The government’s rough position is captured in this press release:

https://www.attorneygeneral.gov.au/Mediareleases/Pages/2017/SecondQuarter/Tackling-Encryption-and-Border-Security-key-Priorities-at-Five-Eyes-Meeting-in-Ottawah.aspx

Extracts like:

I will raise the need to address ongoing challenges posed by terrorists and criminals using encryption.

seem to indicate that there’s a belief that encryption is discriminatory: That encryption used by terrorists and criminals can be different from that used by non-terrorists and non-criminals, to the point that encryption used by terrorists and criminals can be compromised whilst that used by non-terrorists and non-criminals cannot.

This is not how cryptography works.

However, if it did, there is still a concern: People transitioning from non-terrorist, non-criminal status to criminal or terrorist status. Supposing that the non-terrorist, non-criminal’s communications were secure even from the government, it’s hard to imagine that the subject would stop using that secure mechanism in their transformation to terrorist or criminal. If they do not stop, then by definition the government cannot access their communications. Assuming all of their communications are secure this may prevent intelligence organisations from learning of their transition, which is counter to the organisations’ wishes.

So, alternatively:

The government’s position could be read as wanting to weaken cryptography for all users, including non-terrorists and non-criminals. This is in itself concerning, for several reasons concerning scope — what does the government want to compromise? There are a number of axes:

1. Cryptographic building blocks
* Symmetric or asymmetric ciphers
* Cryptographic hashing functions

If the answer is core cryptographic building blocks, there’s still a question of how, and which building blocks. Regarding how, compromise by research is fair game, and indeed impressive if this is a proposed approach. However I suspect given success is not guaranteed that this is not the avenue of attack. If the answer is not research to break the protocols, then the government is attempting to put the cat back into the bag: Attempts to engineer vulnerabilities into existing, unbroken-or-hard-to-break protocols will not get traction, and communications using these protocols will tend to remain protected.

There is an alternative to attacking the core mathematics:

2. Attacking implementations of cryptographic protocols
* OpenSSL
* BouncyCastle
* libgcrypt
* NaCL
* libsignal-protocol-*
* Proprietary libraries

The issue with this approach is fragmentation: If an implementation is compromised it risks being swapped out with an alternative implementation, potentially of the same algorithm. The swap may re-initiate secure communications for the users (depending on the key scheme it may force generation and confirmation of new identities).
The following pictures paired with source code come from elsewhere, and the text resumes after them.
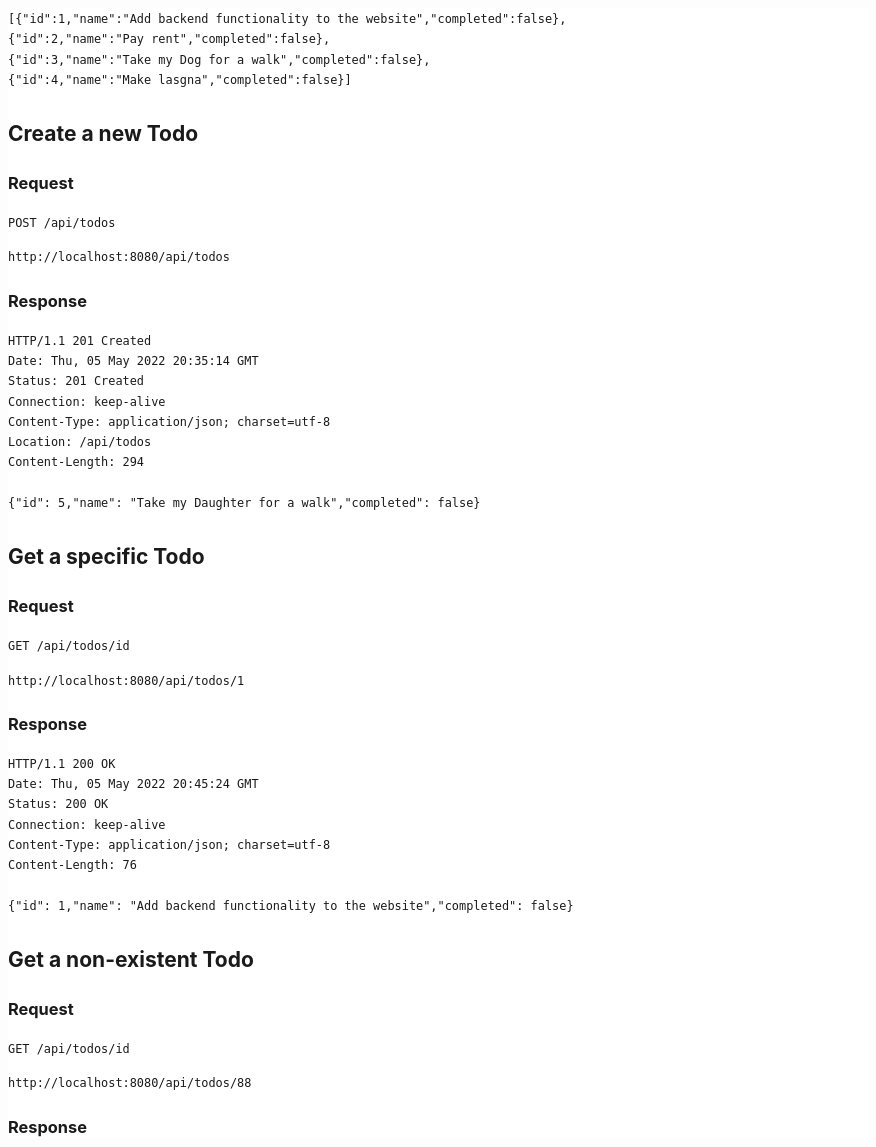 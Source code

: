    [{"id":1,"name":"Add backend functionality to the website","completed":false},
    {"id":2,"name":"Pay rent","completed":false},
    {"id":3,"name":"Take my Dog for a walk","completed":false},
    {"id":4,"name":"Make lasgna","completed":false}]

## Create a new Todo

### Request

`POST /api/todos`

    http://localhost:8080/api/todos

### Response

    HTTP/1.1 201 Created
    Date: Thu, 05 May 2022 20:35:14 GMT
    Status: 201 Created
    Connection: keep-alive
    Content-Type: application/json; charset=utf-8
    Location: /api/todos
    Content-Length: 294

    {"id": 5,"name": "Take my Daughter for a walk","completed": false}

## Get a specific Todo

### Request

`GET /api/todos/id`

    http://localhost:8080/api/todos/1

### Response

    HTTP/1.1 200 OK
    Date: Thu, 05 May 2022 20:45:24 GMT
    Status: 200 OK
    Connection: keep-alive
    Content-Type: application/json; charset=utf-8
    Content-Length: 76

    {"id": 1,"name": "Add backend functionality to the website","completed": false}

## Get a non-existent Todo

### Request

`GET /api/todos/id`

    http://localhost:8080/api/todos/88

### Response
This approach begins to suffer the problem of scale, and any uncompromised library means secure messaging is still available to anyone who needs it.

3. Compromising companies, applications and platforms using cryptography
* Facebook
* Google
* Apple
* OpenWhisperSystems

If compromising cryptographic libraries began to suffer from scaling issues, then compromising companies, applications and platforms takes this suffering to new levels. Each must be compromised on a case-by-case basis to enable large-scale, passive surveillance. This compromise may be by technical means, or by legislation. The problem with a legislative approach is that there will be platforms that are outside of the jurisdiction of Australia or its Five Eyes partners and therefore uncooperative. The problem with a technical approach is non- homogeneity, and the potential for missing huge swathes of communications.

Issues 1. to 3. are listed in order of descending catastrophe. Purposefully compromising core cryptographic building blocks can open the door to anyone breaking the protocol, not just the Australian government. Unfriendly nation states or bad actors could obtain the capability to read communications of the world, where communications range from cat pictures sent via secure messaging apps to the technologies that manage the fundamentals of a country’s economy and national security. This sounds grandiose but is not an overstatement.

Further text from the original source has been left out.